Segment Start: Information shown

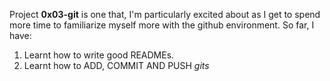 Project **0x03-git** is one that, I'm particularly excited about as I get to spend more time to familiarize myself more with the github environment.
So far, I have:
1. Learnt how to write good READMEs.
2. Learnt how to ADD, COMMIT AND PUSH *gits*
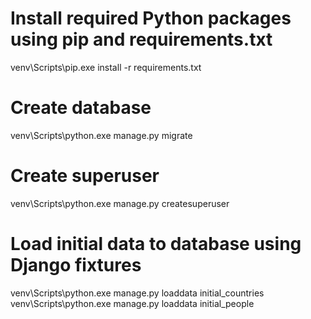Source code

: # Install required Python packages using pip and requirements.txt
venv\Scripts\pip.exe install -r requirements.txt

# Create database
venv\Scripts\python.exe manage.py migrate

# Create superuser
venv\Scripts\python.exe manage.py createsuperuser

# Load initial data to database using Django fixtures 
venv\Scripts\python.exe manage.py loaddata initial_countries
venv\Scripts\python.exe manage.py loaddata initial_people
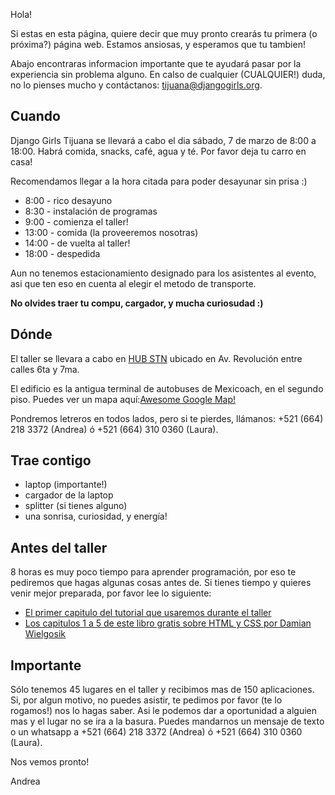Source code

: Hola!

Si estas en esta p&aacute;gina, quiere decir que muy pronto crear&aacute;s tu primera (o pr&oacute;xima?) p&aacute;gina web. Estamos ansiosas, y esperamos que tu tambien!

Abajo encontraras informacion importante que te ayudar&aacute; pasar por la experiencia sin problema alguno. En calso de cualquier (CUALQUIER!) duda, no lo pienses mucho y cont&aacute;ctanos: [tijuana@djangogirls.org](mailto:tijuana@djangogirls.org).

## Cuando

Django Girls Tijuana se llevar&aacute; a cabo el dia s&aacute;bado, 7 de marzo de 8:00 a 18:00. Habr&aacute; comida, snacks, caf&eacute;, agua y t&eacute;. Por favor deja tu carro en casa!

Recomendamos llegar a la hora citada para poder desayunar sin prisa :)

- 8:00 - rico desayuno
- 8:30 - instalaci&oacute;n de programas
- 9:00 - comienza el taller!
- 13:00 - comida (la proveeremos nosotras)
- 14:00 - de vuelta al taller!
- 18:00 - despedida

Aun no tenemos estacionamiento designado para los asistentes al evento, asi que ten eso en cuenta al elegir el metodo de transporte.

**No olvides traer tu compu, cargador, y mucha curiosudad :)**

## D&oacute;nde

El taller se llevara a cabo en [HUB STN](http://hubstn.com/) ubicado en Av. Revoluci&oacute;n entre calles 6ta y 7ma.

El edificio es la antigua terminal de autobuses de Mexicoach, en el segundo piso. Puedes ver un mapa aqu&iacute;:[Awesome Google Map!](https://goo.gl/maps/QYBtL)

Pondremos letreros en todos lados, pero si te pierdes, ll&aacute;manos: +521 (664) 218 3372 (Andrea) &oacute; +521 (664) 310 0360 (Laura).

## Trae contigo

- laptop (importante!)
- cargador de la laptop
- splitter (si tienes alguno)
- una sonrisa, curiosidad, y energ&iacute;a!

## Antes del taller

8 horas es muy poco tiempo para aprender programaci&oacute;n, por eso te pediremos que hagas algunas cosas antes de. Si tienes tiempo y quieres venir mejor preparada, por favor lee lo siguiente:

- [El primer capitulo del tutorial que usaremos durante el taller](http://tutorial.djangogirls.org)
- [Los capitulos 1 a 5 de este libro gratis sobre HTML y CSS por Damian Wielgosik](http://ferrante.pl/books/html/chapter1.html)

## Importante

S&oacute;lo tenemos 45 lugares en el taller y recibimos mas de 150 aplicaciones. Si, por algun motivo, no puedes asistir, te pedimos por favor (te lo rogamos!) nos lo hagas saber. Asi le podemos dar a oportunidad a alguien mas y el lugar no se ira a la basura. Puedes mandarnos un mensaje de texto o un whatsapp a +521 (664) 218 3372 (Andrea) &oacute; +521 (664) 310 0360 (Laura).

Nos vemos pronto!

Andrea
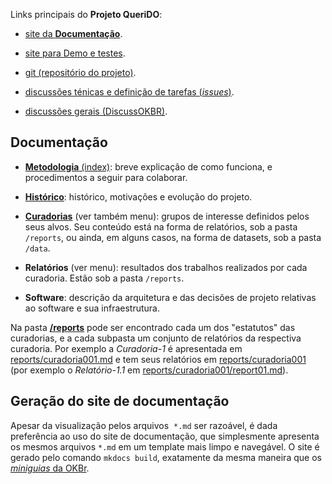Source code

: 
Links principais do **Projeto QueriDO**:

* [site da **Documentação**](https://okfn-brasil.github.io/queriDO/site/).

* [site para Demo e testes](https://okfn-brasil.github.io/queriDO/).

* [git (repositório do projeto)](https://github.com/okfn-brasil/queriDO).

* [discussões ténicas e definição de tarefas (*issues*)](https://github.com/okfn-brasil/queriDO/issues).

* [discussões gerais (DiscussOKBR)](https://discuss.okfn.org/c/local-groups/okbr).

## Documentação

* [**Metodologia** (index)](index.md): breve explicação de como funciona,  e procedimentos a seguir para colaborar.

* [**Histórico**](historico.md): histórico, motivações e evolução do projeto.

* [**Curadorias**](curadorias.md) (ver também menu): grupos de interesse definidos pelos seus alvos. Seu conteúdo está na forma de relatórios, sob a pasta `/reports`, ou ainda, em alguns casos, na forma de datasets, sob a pasta `/data`.

* **Relatórios** (ver menu): resultados dos trabalhos realizados por cada curadoria. Estão sob a pasta `/reports`. 

* **Software**: descrição da arquitetura e das decisões de projeto relativas ao software e sua infraestrutura.

Na pasta [**/reports**](reports) pode ser encontrado cada um dos "estatutos" das curadorias, e a cada subpasta um conjunto de relatórios da respectiva curadoria. Por exemplo a *Curadoria-1* é apresentada em [reports/curadoria001.md](reports/curadoria001.md) e tem seus relatórios em [reports/curadoria001](reports/curadoria001) (por exemplo o *Relatório-1.1* em [reports/curadoria001/report01.md](reports/curadoria001/report01.md)).

## Geração do site de documentação

Apesar da visualização pelos arquivos  `*.md`  ser razoável, é dada preferência ao uso do site de documentação, que simplesmente apresenta os mesmos arquivos `*.md` em um template mais limpo e navegável. O site é gerado pelo comando `mkdocs build`, exatamente da mesma maneira que os [*miniguias* da OKBr](https://github.com/okfn-brasil/miniguias).

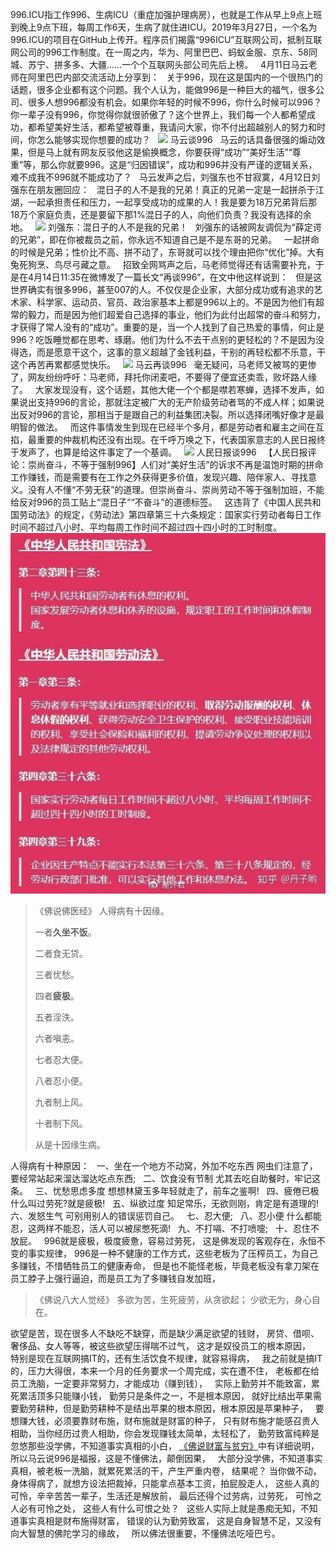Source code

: 996.ICU指工作996、生病ICU（重症加强护理病房），也就是工作从早上9点上班到晚上9点下班，每周工作6天，生病了就住进ICU。2019年3月27日，一个名为996.ICU的项目在GitHub上传开。程序员们揭露“996ICU”互联网公司，抵制互联网公司的996工作制度。在一周之内，华为、阿里巴巴、蚂蚁金服、京东、58同城、苏宁、拼多多、大疆……一个个互联网头部公司先后上榜。
&nbsp;
4月11日马云老师在阿里巴巴内部交流活动上分享到：
&nbsp;
关于996，现在这是国内的一个很热门的话题，很多企业都有这个问题。我个人认为，能做996是一种巨大的福气，很多公司、很多人想996都没有机会。如果你年轻的时候不996，你什么时候可以996？你一辈子没有996，你觉得你就很骄傲了？这个世界上，我们每一个人都希望成功，都希望美好生活，都希望被尊重，我请问大家，你不付出超越别人的努力和时间，你怎么能够实现你想要的成功？
&nbsp;
![](images/7e3e6709c93d70cf8f4cfade02d87d04bba12bbc.png)
马云谈996
&nbsp;
马云的话具备很强的煽动效果，但是马上就有网友反驳他这是偷换概念，你要获得“成功”“美好生活”“尊重”等，那么你就要996。这是“归因错误”，成功和996并没有严谨的逻辑关系，难不成我不996就不能成功了？
&nbsp;
马云发声之后，刘强东也不甘寂寞，4月12日刘强东在朋友圈回应：
&nbsp;
混日子的人不是我的兄弟！真正的兄弟一定是一起拼杀于江湖，一起承担责任和压力，一起享受成功的成果的人！我是要为18万兄弟背后那18万个家庭负责，还是要留下那1%混日子的人，向他们负责？我没有选择的余地。
&nbsp;
![](images/622762d0f703918faebe7233ab398a9358eec4e1.png)
刘强东：混日子的人不是我的兄弟！
&nbsp;
刘强东的话被网友调侃为“薛定谔的兄弟”，即在你被裁员之前，你永远不知道自己是不是东哥的兄弟。
&nbsp;
一起拼命的时候是兄弟；性价比不高、拼不动了，东哥就可以找个理由把你“优化”掉。大有兔死狗烹、鸟尽弓藏之意。
&nbsp;
招致全网骂声之后，马老师觉得还有话需要补充，于是在4月14日11:35在微博发了一篇长文“再谈996”，在文中他这样说到：
&nbsp;
但是这世界确实有很多996，甚至007的人。不仅仅是企业家，大部分成功或有追求的艺术家、科学家、运动员、官员、政治家基本上都是996以上的。不是因为他们有超常的毅力，而是因为他们超爱自己选择的事业，他们为此付出超常的奋斗和努力，才获得了常人没有的“成功”。重要的是，当一个人找到了自己热爱的事情，何止是996？吃饭睡觉都在思考、琢磨。他们为什么不去干点别的更轻松的？不是因为没得选，而是愿意干这个，这事的意义超越了金钱利益，干别的再轻松都不乐意，干这个再苦再累都感觉快乐。
&nbsp;
![](images/32fa828ba61ea8d312375c816d0e9c4a251f5823.png)
马云再谈996
&nbsp;
毫无疑问，马老师又被骂的更惨了，网友纷纷呼吁：马老师，拜托你闭麦吧，不要得了便宜还卖乖，败坏路人缘了。
&nbsp;
大家发现没有，这个话题，其他大佬一个个都是噤若寒蝉，选择不发声，如果说出支持996的言论，那就注定被广大的无产阶级劳动者骂的不成人样；如果说出反对996的言论，那相当于是跟自己的利益集团决裂。所以选择闭嘴好像才是最明智的做法。
&nbsp;
而这件事情发生到现在已经半个多月，都是劳动者和雇主之间在互掐，最重要的仲裁机构还没有出现。在千呼万唤之下，代表国家意志的人民日报终于发声了，也算是给这件事定了一个基调。
&nbsp;
![](images/3bf33a87e950352a190bca58a94757f6b2118b06.png)
人民日报谈996
&nbsp;
【人民日报评论：崇尚奋斗，不等于强制996】人们对“美好生活”的诉求不再是温饱时期的拼命工作赚钱，而是需要有在工作之外获得更多价值，发现兴趣、陪伴家人、寻找意义。没有人不懂“不劳无获”的道理。但崇尚奋斗、崇尚劳动不等于强制加班，不能给反对996的员工贴上“混日子”“不奋斗”的道德标签。
&nbsp;
这违背了《中国人民共和国劳动法》的规定，《劳动法》第四章第三十六条规定：国家实行劳动者每日工作时间不超过八小时、平均每周工作时间不超过四十四小时的工时制度。
&nbsp;
![](images/0ff41bd5ad6eddc4c18f218ac2df1af952663364.jpeg)

> 《佛说佛医经》
> 人得病有十因缘。
> 
> 一者**久坐不饭**。
> 
> 二者食无贷。
> 
> 三者忧愁。
> 
> 四者**疲极**。
> 
> 五者淫泆。
> 
> 六者嗔恚。
> 
> 七者忍大便。
> 
> 八者忍小便。
> 
> 九者制上风。
> 
> 十者制下风。
> 
> 从是十因缘生病。

人得病有十种原因：
&nbsp;
一、坐在一个地方不动窝，外加不吃东西
网虫们注意了，要经常站起来溜达溜达吃点东西;
&nbsp;
二、饮食没有节制
尤其去吃自助餐时，牢记这条。
&nbsp;
三、忧愁思虑多度
想想林黛玉多年轻就走了，前车之鉴啊!
&nbsp;
四、疲倦已极
什么叫过劳死?就是疲极!
&nbsp;
五、纵欲过度
知足常乐，无欲则刚，肯定是有道理的!
&nbsp;
六、发怒生气
可别用别人的错误惩罚自己。
&nbsp;
七、忍大便;
&nbsp;
八、忍小便
什么都能忍，这两样不能忍，活人可以被尿憋死滴!
&nbsp;
九、不打嗝、不打喷嚏;
&nbsp;
十、忍住不放屁。
&nbsp;
996就是疲极，极度疲惫，容易过劳死，
这是佛发现的客观存在，永恒不变的事实规律，
996是一种不健康的工作方式，这些老板为了压榨员工，为自己多赚钱，不惜牺牲员工的健康寿命，
但是也不能怪老板，毕竟老板没有拿刀架在员工脖子上强行逼迫，而是员工为了多赚钱自发加班，

> 《佛说八大人觉经》
> 多欲为苦，生死疲劳，从贪欲起；
> 少欲无为，身心自在。

欲望是苦，现在很多人不缺吃不缺穿，而是缺少满足欲望的钱财，
房贷、借呗、奢侈品、女人等等，被这些欲望压得喘不过气，
这才是奴役员工的根本原因，
&nbsp;
特别是现在互联网搞IT的，还有生活饮食不规律，就容易得病，
&nbsp;
我之前就是搞IT的，压力大得很，本来一个月的任务要求一个周完成，实在遭不住，
老板都在给员工洗脑，一定要非常努力，才能成功（赚到钱），
&nbsp;
实际上勤劳并不能致富，累死累活顶多只能赚小钱，
勤劳只是条件之一，不是根本原因，
就好比结出苹果需要勤劳耕种，但是勤劳耕种不是结出苹果的根本原因，根本原因是苹果种子，
&nbsp;
要想赚大钱，必须要靠财布施，财布施就是财富的种子，
只有财布施才能感召贵人相助，当你经历过贵人相助，你会发现赚钱太简单，太轻松了，
勤劳致富纯粹是忽悠那些没学佛，不知道事实真相的小白，
[《佛说财富与贫穷》](https://www.kancloud.cn/luojiangtao/foshuocaifu)中有详细说明，
&nbsp;
所以马云说996是福报，这是不懂佛法，颠倒因果，
&nbsp;
大部分没学佛，不知道事实真相，被老板一洗脑，就累死累活的干，产生严重内卷，
结果呢？
当你做不动，身体得病了，就想方设法把裁掉，只能拿点基本工资，拍屁股走人，
这些人真的可怜，辛辛苦苦一辈子，生活还是解放前，
最后还得个过劳病，过劳死，
可怜之人必有可怜之处，
这些人有什么可恨之处？
&nbsp;
这些人实际上就是愚痴无知，不知道事实真相是财布施得财富，
错误的认为勤劳致富，
这是自身智慧不足，又没有向大智慧的佛陀学习的缘故，
&nbsp;
所以佛法很重要，不懂佛法吃哑巴亏。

Segment End: Information shown

== What you should do ==
Which lines above include the word "menu"? Show each one.

== Task response ==
* [**Curadorias**](curadorias.md) (ver também menu): grupos de interesse definidos pelos seus alvos. Seu conteúdo está na forma de relatórios, sob a pasta `/reports`, ou ainda, em alguns casos, na forma de datasets, sob a pasta `/data`.
* **Relatórios** (ver menu): resultados dos trabalhos realizados por cada curadoria. Estão sob a pasta `/reports`. 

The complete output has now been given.